Since February, Park and Lee have been holding protests, demanding the raising of the hulk.
Joanne Kim, an expert on national traditions, said in Korean culture it is important but not essential for a funeral to include the burial of physical remains.
“We Koreans do have funerals without an actual body if they are not sure if someone is alive or dead – for example in North Korea – but in this case, they know they are down there somewhere,” said Kim, who works at the Korean Heritage Education Institute.
“This is a psychological problem, a personal decision, but in this case, I can understand their feelings.”
The issue of the bodies having been washed away by the notorious currents off Jindo Island has occurred to the bereaved mothers.
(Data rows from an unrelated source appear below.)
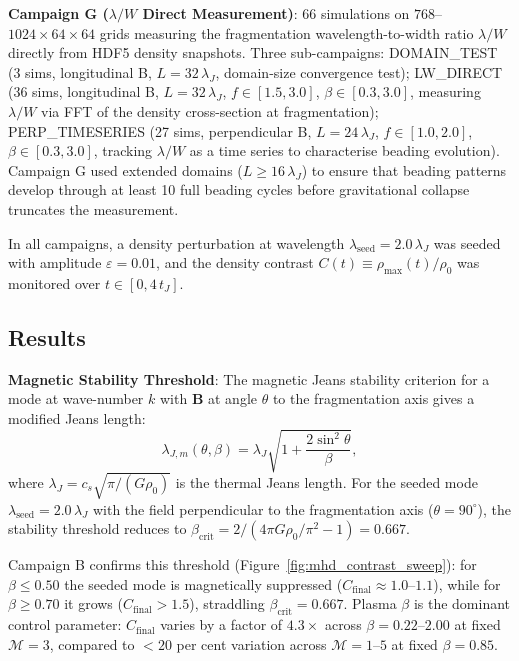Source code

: \documentclass[usenatbib]{rasti}
\begin{document}
\textbf{Campaign G ($\lambda/W$ Direct Measurement)}: 66 simulations on $768$--$1024 \times
64 \times 64$ grids measuring the fragmentation wavelength-to-width ratio $\lambda/W$ directly
from HDF5 density snapshots. Three sub-campaigns: DOMAIN\_TEST (3 sims, longitudinal B,
$L = 32\,\lambda_J$, domain-size convergence test); LW\_DIRECT (36 sims, longitudinal B,
$L = 32\,\lambda_J$, $f \in [1.5, 3.0]$, $\beta \in [0.3, 3.0]$, measuring $\lambda/W$ via
FFT of the density cross-section at fragmentation); PERP\_TIMESERIES (27 sims, perpendicular
B, $L = 24\,\lambda_J$, $f \in [1.0, 2.0]$, $\beta \in [0.3, 3.0]$, tracking $\lambda/W$ as
a time series to characterise beading evolution). Campaign G used extended domains
($L \geq 16\,\lambda_J$) to ensure that beading patterns develop through at least 10 full
beading cycles before gravitational collapse truncates the measurement.

In all campaigns, a density perturbation at wavelength $\lambda_\mathrm{seed} = 2.0\,\lambda_J$
was seeded with amplitude $\varepsilon = 0.01$, and the density contrast $C(t) \equiv
\rho_\mathrm{max}(t)/\rho_0$ was monitored over $t \in [0, 4\,t_J]$.

\subsection{Results}
\label{sec:tc7_results}

\textbf{Magnetic Stability Threshold}: The magnetic Jeans stability criterion for a mode at
wave-number $k$ with $\mathbf{B}$ at angle $\theta$ to the fragmentation axis gives a
modified Jeans length:
\begin{equation}
\lambda_{J,m}(\theta,\beta) = \lambda_J \sqrt{1 + \frac{2\sin^2\theta}{\beta}},
\label{eq:magnetic_jeans}
\end{equation}
where $\lambda_J = c_s\sqrt{\pi/(G\rho_0)}$ is the thermal Jeans length. For the seeded
mode $\lambda_\mathrm{seed} = 2.0\,\lambda_J$ with the field perpendicular to the
fragmentation axis ($\theta = 90^\circ$), the stability threshold reduces to $\beta_\mathrm{crit}
= 2/(4\pi G\rho_0/\pi^2 - 1) = 0.667$.

Campaign B confirms this threshold (Figure~\ref{fig:mhd_contrast_sweep}): for $\beta \leq 0.50$
the seeded mode is magnetically suppressed ($C_\mathrm{final} \approx 1.0$--$1.1$), while for
$\beta \geq 0.70$ it grows ($C_\mathrm{final} > 1.5$), straddling $\beta_\mathrm{crit} = 0.667$.
Plasma $\beta$ is the dominant control parameter: $C_\mathrm{final}$ varies by a factor of
$4.3\times$ across $\beta = 0.22$--$2.00$ at fixed $\mathcal{M}=3$, compared to $<20$ per cent
variation across $\mathcal{M} = 1$--$5$ at fixed $\beta = 0.85$.
\end{document}
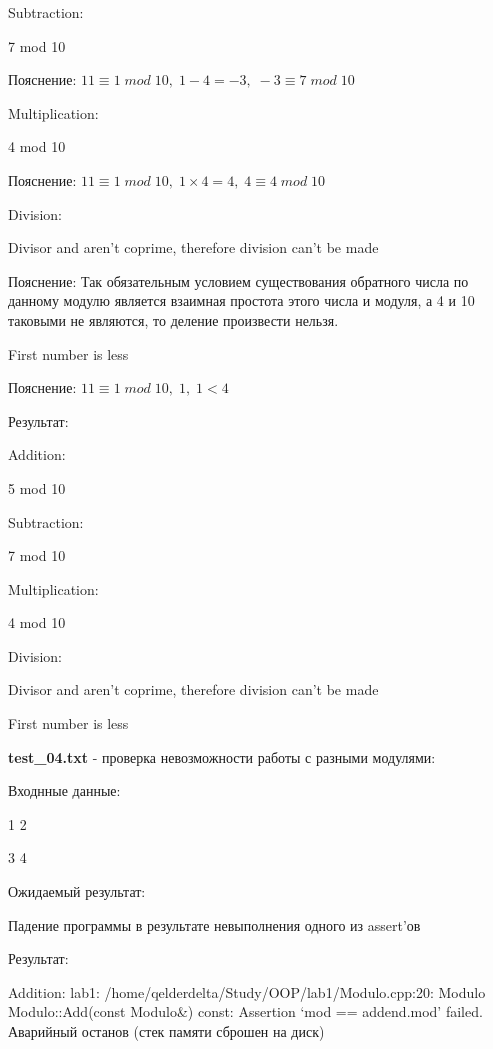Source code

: \documentclass[a4paper, 12pt]{article}
\begin{document}
Subtraction:

7 mod 10

Пояснение: $11 \equiv 1\;mod\;10,\;1 - 4 = -3,\; -3 \equiv 7\;mod\;10 $

Multiplication:

4 mod 10

Пояснение: $11 \equiv 1\;mod\;10,\;1 \times 4 = 4,\; 4 \equiv 4\;mod\;10 $

Division:

Divisor and aren't coprime, therefore division can't be made

Пояснение: Так обязательным условием существования обратного числа по данному модулю является взаимная простота этого числа и модуля, а 4 и 10 таковыми не являются, то деление произвести нельзя.

First number is less

Пояснение: $11 \equiv 1\;mod\;10,\;1,\; 1 < 4$

\vspace{3ex}

Результат:

Addition:

5 mod 10

Subtraction:

7 mod 10

Multiplication:

4 mod 10

Division:

Divisor and aren't coprime, therefore division can't be made

First number is less


\vspace{3ex}

\textbf{test\_04.txt} - проверка невозможности работы с разными модулями:

Входнные данные:

1 2

3 4

\vspace{3ex}

Ожидаемый результат:

Падение программы в результате невыполнения одного из assert'ов

\vspace{3ex}

Результат:

Addition:
lab1: /home/qelderdelta/Study/OOP/lab1/Modulo.cpp:20: Modulo Modulo::Add(const Modulo\&) const: Assertion `mod == addend.mod' failed.
Аварийный останов (стек памяти сброшен на диск)
\end{document}
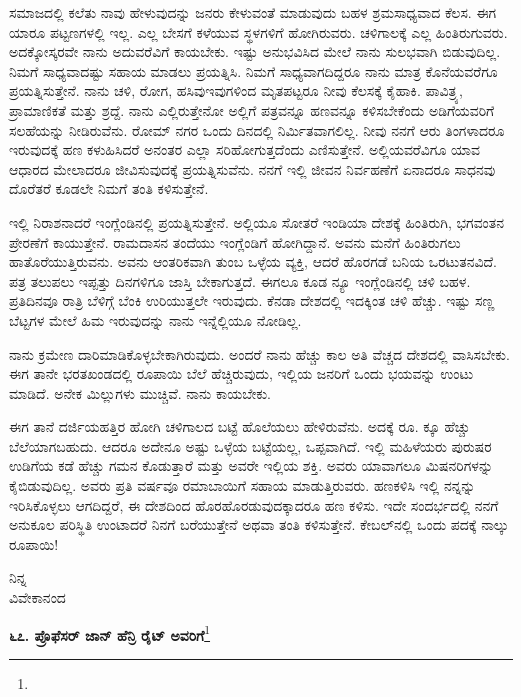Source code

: ಸಮಾಜದಲ್ಲಿ ಕಲೆತು ನಾವು ಹೇಳುವುದನ್ನು ಜನರು ಕೇಳುವಂತೆ ಮಾಡುವುದು ಬಹಳ ಶ್ರಮಸಾಧ್ಯವಾದ ಕೆಲಸ. ಈಗ ಯಾರೂ ಪಟ್ಟಣಗಳಲ್ಲಿ ಇಲ್ಲ. ಎಲ್ಲ ಬೇಸಗೆ ಕಳೆಯುವ ಸ್ಥಳಗಳಿಗೆ ಹೋಗಿರುವರು. ಚಳಿಗಾಲಕ್ಕೆ ಎಲ್ಲ ಹಿಂತಿರುಗುವರು. ಅದಕ್ಕೋಸ್ಕರವೇ ನಾನು ಅದುವರೆವಿಗೆ ಕಾಯಬೇಕು. ಇಷ್ಟು ಅನುಭವಿಸಿದ ಮೇಲೆ ನಾನು ಸುಲಭವಾಗಿ ಬಿಡುವುದಿಲ್ಲ. ನಿಮಗೆ ಸಾಧ್ಯವಾದಷ್ಟು ಸಹಾಯ ಮಾಡಲು ಪ್ರಯತ್ನಿಸಿ. ನಿಮಗೆ ಸಾಧ್ಯವಾಗದಿದ್ದರೂ ನಾನು ಮಾತ್ರ ಕೊನೆಯವರೆಗೂ ಪ್ರಯತ್ನಿಸುತ್ತೇನೆ. ನಾನು ಚಳಿ, ರೋಗ, ಹಸಿವು\enginline{-}ಇವುಗಳಿಂದ ಮೃತಪಟ್ಟರೂ ನೀವು ಕೆಲಸಕ್ಕೆ ಕೈಹಾಕಿ. ಪಾವಿತ್ರ್ಯ, ಪ್ರಾಮಾಣಿಕತೆ ಮತ್ತು ಶ್ರದ್ದೆ. ನಾನು ಎಲ್ಲಿರುತ್ತೇನೋ ಅಲ್ಲಿಗೆ ಪತ್ರವನ್ನೂ ಹಣವನ್ನೂ ಕಳಿಸಬೇಕೆಂದು ಅಡಿಗೆಯವರಿಗೆ ಸಲಹೆಯನ್ನು ನೀಡಿರುವೆನು. ರೋಮ್ ನಗರ ಒಂದು ದಿನದಲ್ಲಿ ನಿರ್ಮಿತವಾಗಲಿಲ್ಲ. ನೀವು ನನಗೆ ಆರು ತಿಂಗಳಾದರೂ ಇರುವುದಕ್ಕೆ ಹಣ ಕಳುಹಿಸಿದರೆ ಅನಂತರ ಎಲ್ಲಾ ಸರಿಹೋಗುತ್ತದೆಂದು ಎಣಿಸುತ್ತೇನೆ. ಅಲ್ಲಿಯವರೆವಿಗೂ ಯಾವ ಆಧಾರದ ಮೇಲಾದರೂ ಜೀವಿಸುವುದಕ್ಕೆ ಪ್ರಯತ್ನಿಸುವೆನು. ನನಗೆ ಇಲ್ಲಿ ಜೀವನ ನಿರ್ವಹಣೆಗೆ ಏನಾದರೂ ಸಾಧನವು ದೊರೆತರೆ ಕೂಡಲೇ ನಿಮಗೆ ತಂತಿ ಕಳಿಸುತ್ತೇನೆ.

ಇಲ್ಲಿ ನಿರಾಶನಾದರೆ ಇಂಗ್ಲೆಂಡಿನಲ್ಲಿ ಪ್ರಯತ್ನಿಸುತ್ತೇನೆ. ಅಲ್ಲಿಯೂ ಸೋತರೆ ಇಂಡಿಯಾ ದೇಶಕ್ಕೆ ಹಿಂತಿರುಗಿ, ಭಗವಂತನ ಪ್ರೇರಣೆಗೆ ಕಾಯುತ್ತೇನೆ. ರಾಮದಾಸನ ತಂದೆಯು ಇಂಗ್ಲೆಂಡಿಗೆ ಹೋಗಿದ್ದಾನೆ. ಅವನು ಮನೆಗೆ ಹಿಂತಿರುಗಲು ಹಾತೊರೆಯುತ್ತಿರುವನು. ಅವನು ಆಂತರಿಕವಾಗಿ ತುಂಬ ಒಳ್ಳೆಯ ವ್ಯಕ್ತಿ, ಆದರೆ ಹೊರಗಡೆ ಬನಿಯ ಒರಟುತನವಿದೆ. ಪತ್ರ ತಲುಪಲು ಇಪ್ಪತ್ತು ದಿನಗಳಿಗೂ ಜಾಸ್ತಿ ಬೇಕಾಗುತ್ತದೆ. ಈಗಲೂ ಕೂಡ ನ್ಯೂ ಇಂಗ್ಲೆಂಡಿನಲ್ಲಿ ಚಳಿ ಬಹಳ. ಪ್ರತಿದಿನವೂ ರಾತ್ರಿ ಬೆಳಿಗ್ಗೆ ಬೆಂಕಿ ಉರಿಯುತ್ತಲೇ ಇರುವುದು. ಕೆನಡಾ ದೇಶದಲ್ಲಿ ಇದಕ್ಕಿಂತ ಚಳಿ ಹೆಚ್ಚು. ಇಷ್ಟು ಸಣ್ಣ ಬೆಟ್ಟಗಳ ಮೇಲೆ ಹಿಮ ಇರುವುದನ್ನು ನಾನು ಇನ್ನೆಲ್ಲಿಯೂ ನೋಡಿಲ್ಲ.

ನಾನು ಕ್ರಮೇಣ ದಾರಿಮಾಡಿಕೊಳ್ಳಬೇಕಾಗಿರುವುದು. ಅಂದರೆ ನಾನು ಹೆಚ್ಚು ಕಾಲ ಅತಿ ವೆಚ್ಚದ ದೇಶದಲ್ಲಿ ವಾಸಿಸಬೇಕು. ಈಗ ತಾನೇ ಭರತಖಂಡದಲ್ಲಿ ರೂಪಾಯಿ ಬೆಲೆ ಹೆಚ್ಚಿರುವುದು, ಇಲ್ಲಿಯ ಜನರಿಗೆ ಒಂದು ಭಯವನ್ನು ಉಂಟು ಮಾಡಿದೆ. ಅನೇಕ ಮಿಲ್ಲುಗಳು ಮುಚ್ಚಿವೆ. ನಾನು ಕಾಯಬೇಕು.

ಈಗ ತಾನೆ ದರ್ಜಿಯಹತ್ತಿರ ಹೋಗಿ ಚಳಿಗಾಲದ ಬಟ್ಟೆ ಹೊಲೆಯಲು ಹೇಳಿರುವೆನು. ಅದಕ್ಕೆ ರೂ.  ಕ್ಕೂ ಹೆಚ್ಚು ಬೆಲೆಯಾಗಬಹುದು. ಆದರೂ ಅದೇನೂ ಅಷ್ಟು ಒಳ್ಳೆಯ ಬಟ್ಟೆಯಲ್ಲ, ಒಪ್ಪವಾಗಿದೆ. ಇಲ್ಲಿ ಮಹಿಳೆಯರು ಪುರುಷರ ಉಡಿಗೆಯ ಕಡೆ ಹೆಚ್ಚು ಗಮನ ಕೊಡುತ್ತಾರೆ ಮತ್ತು ಅವರೇ ಇಲ್ಲಿಯ ಶಕ್ತಿ. ಅವರು ಯಾವಾಗಲೂ ಮಿಷನರಿಗಳನ್ನು ಕೈಬಿಡುವುದಿಲ್ಲ. ಅವರು ಪ್ರತಿ ವರ್ಷವೂ ರಮಾಬಾಯಿಗೆ ಸಹಾಯ ಮಾಡುತ್ತಿರುವರು. ಹಣಕಳಿಸಿ ಇಲ್ಲಿ ನನ್ನನ್ನು ಇರಿಸಿಕೊಳ್ಳಲು ಆಗದಿದ್ದರೆ, ಈ ದೇಶದಿಂದ ಹೊರಹೊರಡುವುದಕ್ಕಾದರೂ ಹಣ ಕಳಿಸು. ಇದೇ ಸಂದರ್ಭದಲ್ಲಿ ನನಗೆ ಅನುಕೂಲ ಪರಿಸ್ಥಿತಿ ಉಂಟಾದರೆ ನಿನಗೆ ಬರೆಯುತ್ತೇನೆ ಅಥವಾ ತಂತಿ ಕಳಿಸುತ್ತೇನೆ. ಕೇಬಲ್‌ನಲ್ಲಿ ಒಂದು ಪದಕ್ಕೆ ನಾಲ್ಕು ರೂಪಾಯಿ!


{\flushright
ನಿನ್ನ\\ವಿವೇಕಾನಂದ\par}

\begin{center}
\textbf{೬೭. ಪ್ರೊಫೆಸರ್ ಜಾನ್ ಹೆನ್ರಿ ರೈಟ್ ಅವರಿಗೆ}\footnote{}
\end{center}

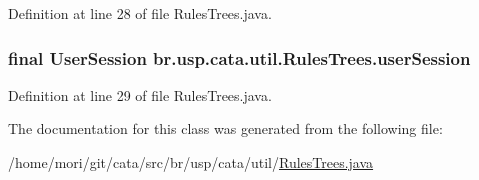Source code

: Definition at line 28 of file Rules\+Trees.\+java.

\hypertarget{classbr_1_1usp_1_1cata_1_1util_1_1_rules_trees_aae7be5fb6afb386509a5b91c91b8c559}{
\subsubsection[{user\+Session}]{\setlength{\rightskip}{0pt plus 5cm}final {\bf User\+Session} br.\+usp.\+cata.\+util.\+Rules\+Trees.\+user\+Session\hspace{0.3cm}{\ttfamily [private]}}}\label{classbr_1_1usp_1_1cata_1_1util_1_1_rules_trees_aae7be5fb6afb386509a5b91c91b8c559}


Definition at line 29 of file Rules\+Trees.\+java.



The documentation for this class was generated from the following file\+:\begin{DoxyCompactItemize}
\item 
/home/mori/git/cata/src/br/usp/cata/util/\hyperlink{_rules_trees_8java}{Rules\+Trees.\+java}\end{DoxyCompactItemize}
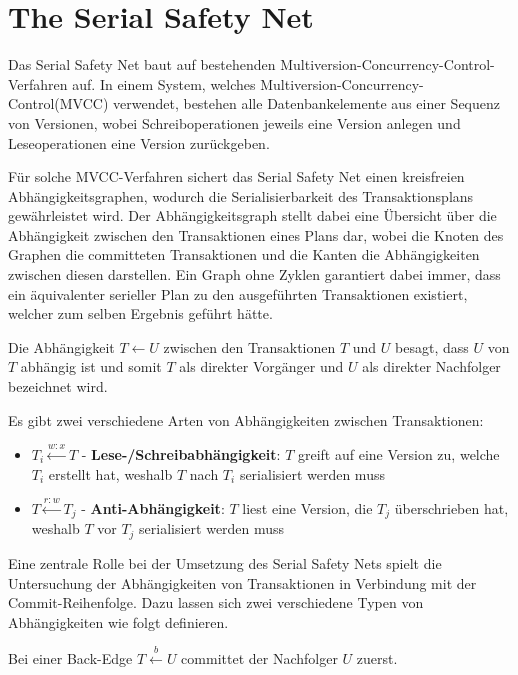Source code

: \section{The Serial Safety Net}
\label{sec:ssn}

Das Serial Safety Net baut auf bestehenden Multiversion-Concurrency-Control-Verfahren auf.
In einem System, welches Multiversion-Concurrency-Control(MVCC) verwendet, bestehen alle Datenbankelemente aus einer Sequenz von Versionen, wobei Schreiboperationen jeweils eine Version anlegen und Leseoperationen eine Version zurückgeben.

Für solche MVCC-Verfahren sichert das Serial Safety Net einen kreisfreien Abhängigkeitsgraphen, wodurch die Serialisierbarkeit des Transaktionsplans gewährleistet wird.
Der Abhängigkeitsgraph stellt dabei eine Übersicht über die Abhängigkeit zwischen den Transaktionen eines Plans dar, wobei die Knoten des Graphen die committeten Transaktionen und die Kanten die Abhängigkeiten zwischen diesen darstellen.
Ein Graph ohne Zyklen garantiert dabei immer, dass ein äquivalenter serieller Plan zu den ausgeführten Transaktionen existiert, welcher zum selben Ergebnis geführt hätte.

\begin{Definition}
	Die Abhängigkeit $T\leftarrow U$ zwischen den Transaktionen $T$ und $U$ besagt, dass $U$ von $T$ abhängig ist und somit $T$ als direkter Vorgänger und $U$ als direkter Nachfolger bezeichnet wird.
\end{Definition}

Es gibt zwei verschiedene Arten von Abhängigkeiten zwischen Transaktionen:
\begin{itemize}
	\item $T_i\xleftarrow{w:x}T$ - \textbf{Lese-/Schreibabhängigkeit}: $T$ greift auf eine Version zu, welche $T_i$ erstellt hat, weshalb $T$ nach $T_i$ serialisiert werden muss
	\item $T\xleftarrow{r:w}T_j$ - \textbf{Anti-Abhängigkeit}: $T$ liest eine Version, die $T_j$ überschrieben hat, weshalb $T$ vor $T_j$ serialisiert werden muss
\end{itemize}

Eine zentrale Rolle bei der Umsetzung des Serial Safety Nets spielt die Untersuchung der Abhängigkeiten von Transaktionen in Verbindung mit der Commit-Reihenfolge.
Dazu lassen sich zwei verschiedene Typen von Abhängigkeiten wie folgt definieren.

\begin{Definition}
	Bei einer \textcolor{my-green}{Back-Edge} $T\xleftarrow{b} U$ committet der Nachfolger $U$ zuerst.
\end{Definition}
However, Park insists that her daughter’s body must still lie in the ship citing evidence from survivors that Da-yun was caught in an area from which it was impossible to escape.
With some family members considering themselves “sinners” for not being able to secure their childrens’ remains, the two mothers say their lives have been devastated.
“What scares me the most is if I go out and see Eun-hwa’s friends,” said Lee. “What could I say to them when I could not get my daughter back?”
Park feels particular grief: her daughter had not wanted to go on the field trip, but she convinced her to.
And with the anniversary soon to fall, the agony only looks likely to increase.
“For us,” said Lee. “It is still April 16.”